Hungarian translator George Szirtes has recently noted “the fierce, unrelenting rhetoric of hatred” that has pervaded that country’s conversations on Syrian refugees, who have been “mistreated and demonized as a matter of policy.” Hungary has now closed its borders with both Serbia and Croatia. Numerous Polish intellectuals have spoken out in favor of welcoming Syrian refugees into Poland, which has remained largely unaffected by the crisis until now; many others have demanded that the opposite occur.

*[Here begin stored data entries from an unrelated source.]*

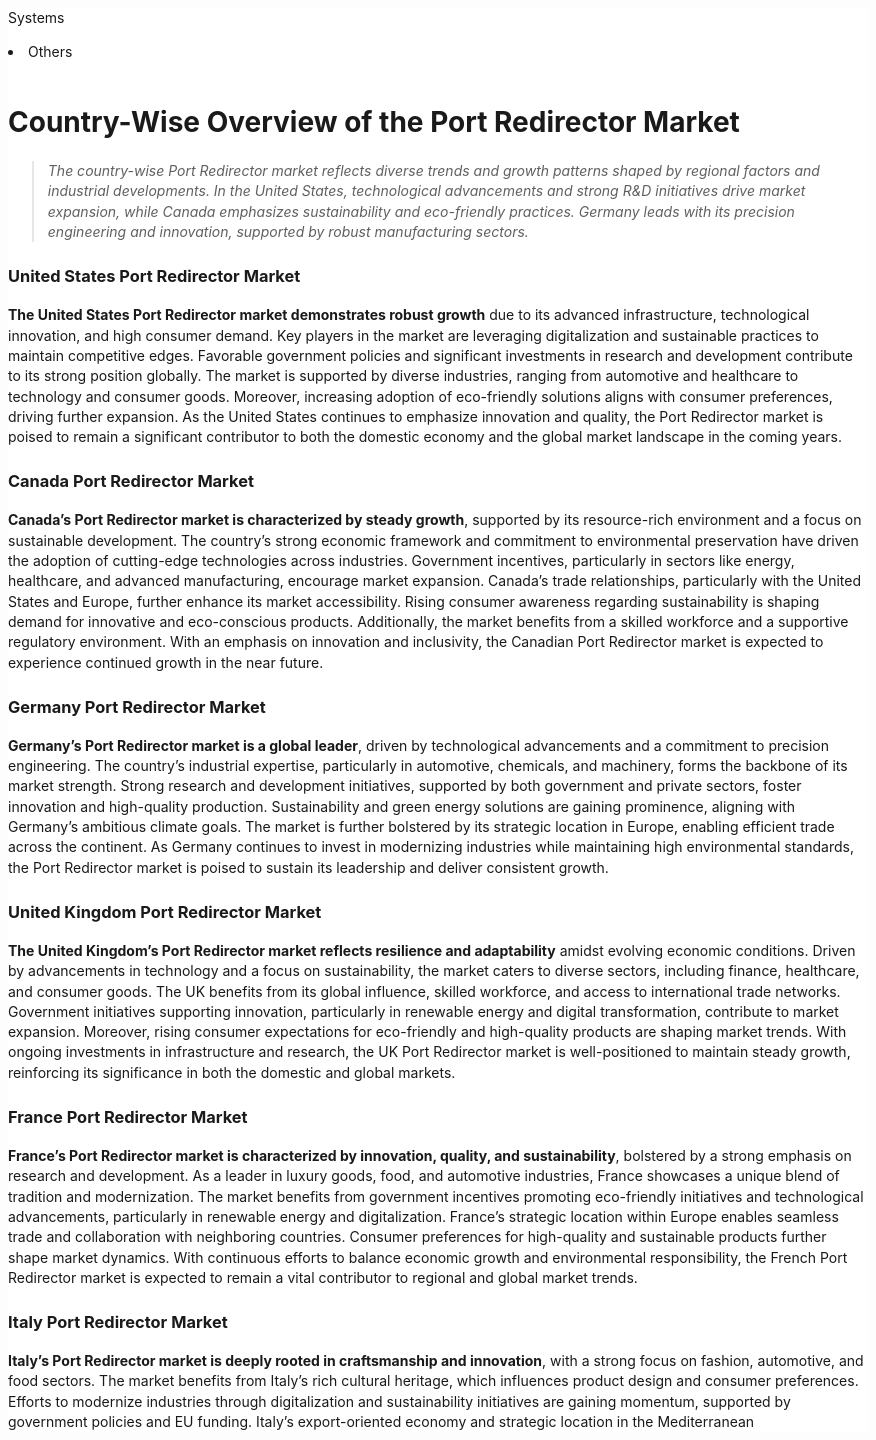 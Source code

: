 Systems</li><li>Others</li></ul><h1><span class="">Country-Wise Overview of the Port Redirector Market<br /></span></h1><blockquote><p><em><span class="">The country-wise Port Redirector market reflects diverse trends and growth patterns shaped by regional factors and industrial developments. In the United States, technological advancements and strong R&amp;D initiatives drive market expansion, while Canada emphasizes sustainability and eco-friendly practices. Germany leads with its precision engineering and innovation, supported by robust manufacturing sectors.</span></em></p></blockquote><h3><strong>United States Port Redirector Market</strong></h3><p><strong>The United States Port Redirector market demonstrates robust growth</strong> due to its advanced infrastructure, technological innovation, and high consumer demand. Key players in the market are leveraging digitalization and sustainable practices to maintain competitive edges. Favorable government policies and significant investments in research and development contribute to its strong position globally. The market is supported by diverse industries, ranging from automotive and healthcare to technology and consumer goods. Moreover, increasing adoption of eco-friendly solutions aligns with consumer preferences, driving further expansion. As the United States continues to emphasize innovation and quality, the Port Redirector market is poised to remain a significant contributor to both the domestic economy and the global market landscape in the coming years.</p><h3><strong>Canada Port Redirector Market</strong></h3><p><strong>Canada&rsquo;s Port Redirector market is characterized by steady growth</strong>, supported by its resource-rich environment and a focus on sustainable development. The country&rsquo;s strong economic framework and commitment to environmental preservation have driven the adoption of cutting-edge technologies across industries. Government incentives, particularly in sectors like energy, healthcare, and advanced manufacturing, encourage market expansion. Canada&rsquo;s trade relationships, particularly with the United States and Europe, further enhance its market accessibility. Rising consumer awareness regarding sustainability is shaping demand for innovative and eco-conscious products. Additionally, the market benefits from a skilled workforce and a supportive regulatory environment. With an emphasis on innovation and inclusivity, the Canadian Port Redirector market is expected to experience continued growth in the near future.</p><h3><strong>Germany Port Redirector Market</strong></h3><p><strong>Germany&rsquo;s Port Redirector market is a global leader</strong>, driven by technological advancements and a commitment to precision engineering. The country&rsquo;s industrial expertise, particularly in automotive, chemicals, and machinery, forms the backbone of its market strength. Strong research and development initiatives, supported by both government and private sectors, foster innovation and high-quality production. Sustainability and green energy solutions are gaining prominence, aligning with Germany&rsquo;s ambitious climate goals. The market is further bolstered by its strategic location in Europe, enabling efficient trade across the continent. As Germany continues to invest in modernizing industries while maintaining high environmental standards, the Port Redirector market is poised to sustain its leadership and deliver consistent growth.</p><h3><strong>United Kingdom Port Redirector Market</strong></h3><p><strong>The United Kingdom&rsquo;s Port Redirector market reflects resilience and adaptability</strong> amidst evolving economic conditions. Driven by advancements in technology and a focus on sustainability, the market caters to diverse sectors, including finance, healthcare, and consumer goods. The UK benefits from its global influence, skilled workforce, and access to international trade networks. Government initiatives supporting innovation, particularly in renewable energy and digital transformation, contribute to market expansion. Moreover, rising consumer expectations for eco-friendly and high-quality products are shaping market trends. With ongoing investments in infrastructure and research, the UK Port Redirector market is well-positioned to maintain steady growth, reinforcing its significance in both the domestic and global markets.</p><h3><strong>France Port Redirector Market</strong></h3><p><strong>France&rsquo;s Port Redirector market is characterized by innovation, quality, and sustainability</strong>, bolstered by a strong emphasis on research and development. As a leader in luxury goods, food, and automotive industries, France showcases a unique blend of tradition and modernization. The market benefits from government incentives promoting eco-friendly initiatives and technological advancements, particularly in renewable energy and digitalization. France&rsquo;s strategic location within Europe enables seamless trade and collaboration with neighboring countries. Consumer preferences for high-quality and sustainable products further shape market dynamics. With continuous efforts to balance economic growth and environmental responsibility, the French Port Redirector market is expected to remain a vital contributor to regional and global market trends.</p><h3><strong>Italy Port Redirector Market</strong></h3><p><strong>Italy&rsquo;s Port Redirector market is deeply rooted in craftsmanship and innovation</strong>, with a strong focus on fashion, automotive, and food sectors. The market benefits from Italy&rsquo;s rich cultural heritage, which influences product design and consumer preferences. Efforts to modernize industries through digitalization and sustainability initiatives are gaining momentum, supported by government policies and EU funding. Italy&rsquo;s export-oriented economy and strategic location in the Mediterranean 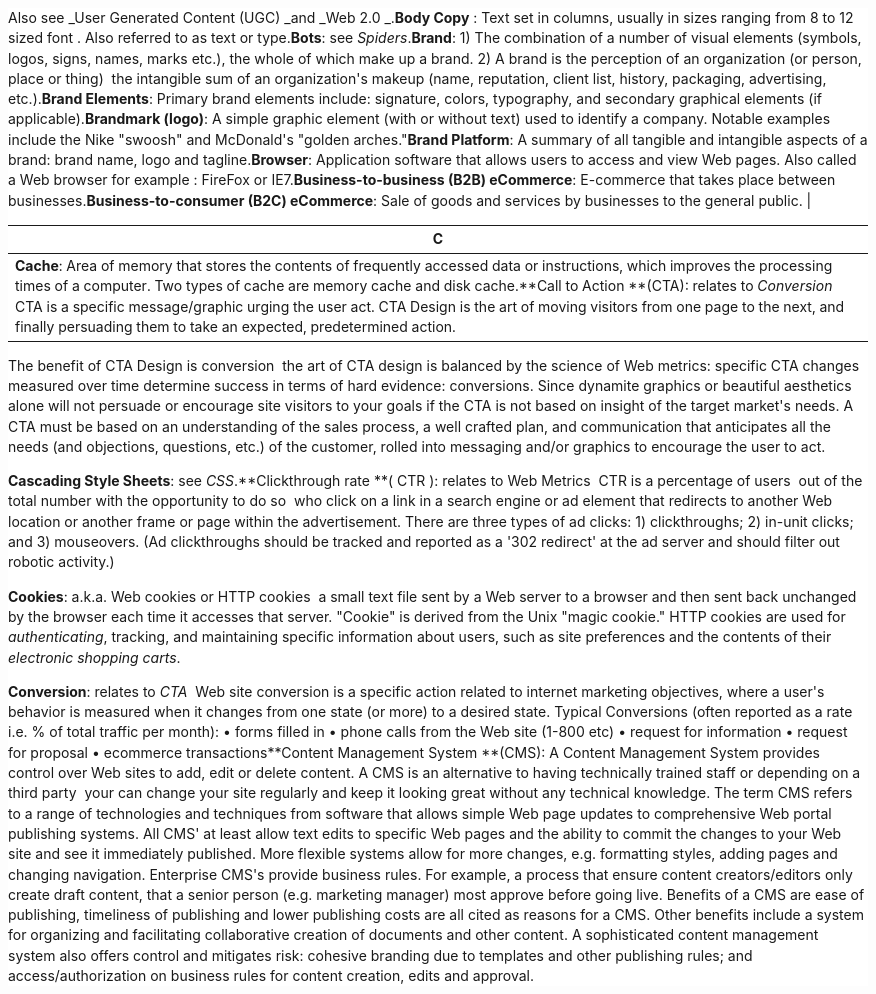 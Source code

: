 Also see _User Generated Content (UGC) _and _Web 2.0 _.**Body Copy** : Text set in columns, usually in sizes ranging from 8 to 12 sized font . Also referred to as text or type.**Bots**: see _Spiders_.**Brand**: 1) The combination of a number of visual elements (symbols, logos, signs, names, marks etc.), the whole of which make up a brand. 2) A brand is the perception of an organization (or person, place or thing)  the intangible sum of an organization's makeup (name, reputation, client list, history, packaging, advertising, etc.).**Brand Elements**: Primary brand elements include: signature, colors, typography, and secondary graphical elements (if applicable).**Brandmark (logo)**: A simple graphic element (with or without text) used to identify a company. Notable examples include the Nike "swoosh" and McDonald's "golden arches."**Brand Platform**: A summary of all tangible and intangible aspects of a brand: brand name, logo and tagline.**Browser**: Application software that allows users to access and view Web pages. Also called a Web browser for example : FireFox or IE7.**Business-to-business (B2B) eCommerce**: E-commerce that takes place between businesses.**Business-to-consumer (B2C) eCommerce**: Sale of goods and services by businesses to the general public. |

|  C |
|-----|
|  **Cache**: Area of memory that stores the contents of frequently accessed data or instructions, which improves the processing times of a computer. Two types of cache are memory cache and disk cache.**Call to Action **(CTA): relates to _Conversion_  CTA is a specific message/graphic urging the user act. CTA Design is the art of moving visitors from one page to the next, and finally persuading them to take an expected, predetermined action.
The benefit of CTA Design is conversion  the art of CTA design is balanced by the science of Web metrics: specific CTA changes measured over time determine success in terms of hard evidence: conversions. Since dynamite graphics or beautiful aesthetics alone will not persuade or encourage site visitors to your goals if the CTA is not based on insight of the target market's needs.
A CTA must be based on an understanding of the sales process, a well crafted plan, and communication that anticipates all the needs (and objections, questions, etc.) of the customer, rolled into messaging and/or graphics to encourage the user to act. 

**Cascading Style Sheets**: see _CSS_.**Clickthrough rate **( CTR ): relates to Web Metrics  CTR is a percentage of users  out of the total number with the opportunity to do so  who click on a link in a search engine or ad element that redirects to another Web location or another frame or page within the advertisement. There are three types of ad clicks: 1) clickthroughs; 2) in-unit clicks; and 3) mouseovers. (Ad clickthroughs should be tracked and reported as a '302 redirect' at the ad server and should filter out robotic activity.) 

**Cookies**: a.k.a. Web cookies or HTTP cookies  a small text file sent by a Web server to a browser and then sent back unchanged by the browser each time it accesses that server. "Cookie" is derived from the Unix "magic cookie." HTTP cookies are used for _authenticating_, tracking, and maintaining specific information about users, such as site preferences and the contents of their _electronic shopping carts_. 

**Conversion**: relates to _CTA_  Web site conversion is a specific action related to internet marketing objectives, where a user's behavior is measured when it changes from one state (or more) to a desired state. 
Typical Conversions (often reported as a rate i.e. % of total traffic per month):
	•	forms filled in
	•	phone calls from the Web site (1-800 etc)
	•	request for information
	•	request for proposal
	•	ecommerce transactions**Content Management System **(CMS): A Content Management System provides control over Web sites to add, edit or delete content. A CMS is an alternative to having technically trained staff or depending on a third party  your can change your site regularly and keep it looking great without any technical knowledge.
The term CMS refers to a range of technologies and techniques  from software that allows simple Web page updates to comprehensive Web portal publishing systems. All CMS' at least allow text edits to specific Web pages and the ability to commit the changes to your Web site and see it immediately published. More flexible systems allow for more changes, e.g. formatting styles, adding pages and changing navigation. Enterprise CMS's provide business rules. For example, a process that ensure content creators/editors only create draft content, that a senior person (e.g. marketing manager) most approve before going live.
Benefits of a CMS are ease of publishing, timeliness of publishing and lower publishing costs are all cited as reasons for a CMS. Other benefits include a system for organizing and facilitating collaborative creation of documents and other content. A sophisticated content management system also offers control and mitigates risk: cohesive branding due to templates and other publishing rules; and access/authorization on business rules for content creation, edits and approval.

A recent survey conducted by major news outlet Gazeta Wyborcza revealed that the majority of Poles feared religious and moral conflict connected with the possibility of an increased Muslim presence in the country. And the notion of the other as potential toxin to Poland’s otherwise robust national organism was recently revived by Law and Justice chairman Jarosław Kaczyński, who warned that refugees could spread infectious diseases if allowed into Poland, insisting they had already brought “cholera to the Greek islands, dysentery to Vienna, various types of parasites.” Professor Radosław Markowski of the Polish Academy of Sciences has said that Poland will likely become “another Hungary” in the hands of the Law and Justice Party.

Debates such as these are as urgent as they are fundamental, and I am in awe of Tokarczuk for the deftness, patience and lyrical grace of her prose that truly helps to deepen them through empathy and intelligence. I am honored to translate The Books of Jacob into English. Whether or not I’ll stick around as the administrator of her English-language Facebook page, however, I’m not entirely sure.

Tokarczuk emailed me back right away to let me know that she was fine. A few days later, she posted the following status on her personal Facebook page: “This experience has taught me that hate mail, or hatred, even if it’s able to engulf so many people and incite them to such aggressive, undignified behavior, nonetheless it also—and in spite of their intentions—leads to the creation of a countermovement. The enormous amount of solidarity I’ve experienced is a testament to this.

“But it would be in vain for my aggressive and belligerent adversaries to await a response. I will not have a conversation in a climate of threats and invectives. I encourage them instead to read and to honestly reflect on the subject of Polish history; this history is comprised not only of great and glorious moments, but also of periods of shame and disgrace. Such discussions are incredibly necessary for us to have. Better late than never.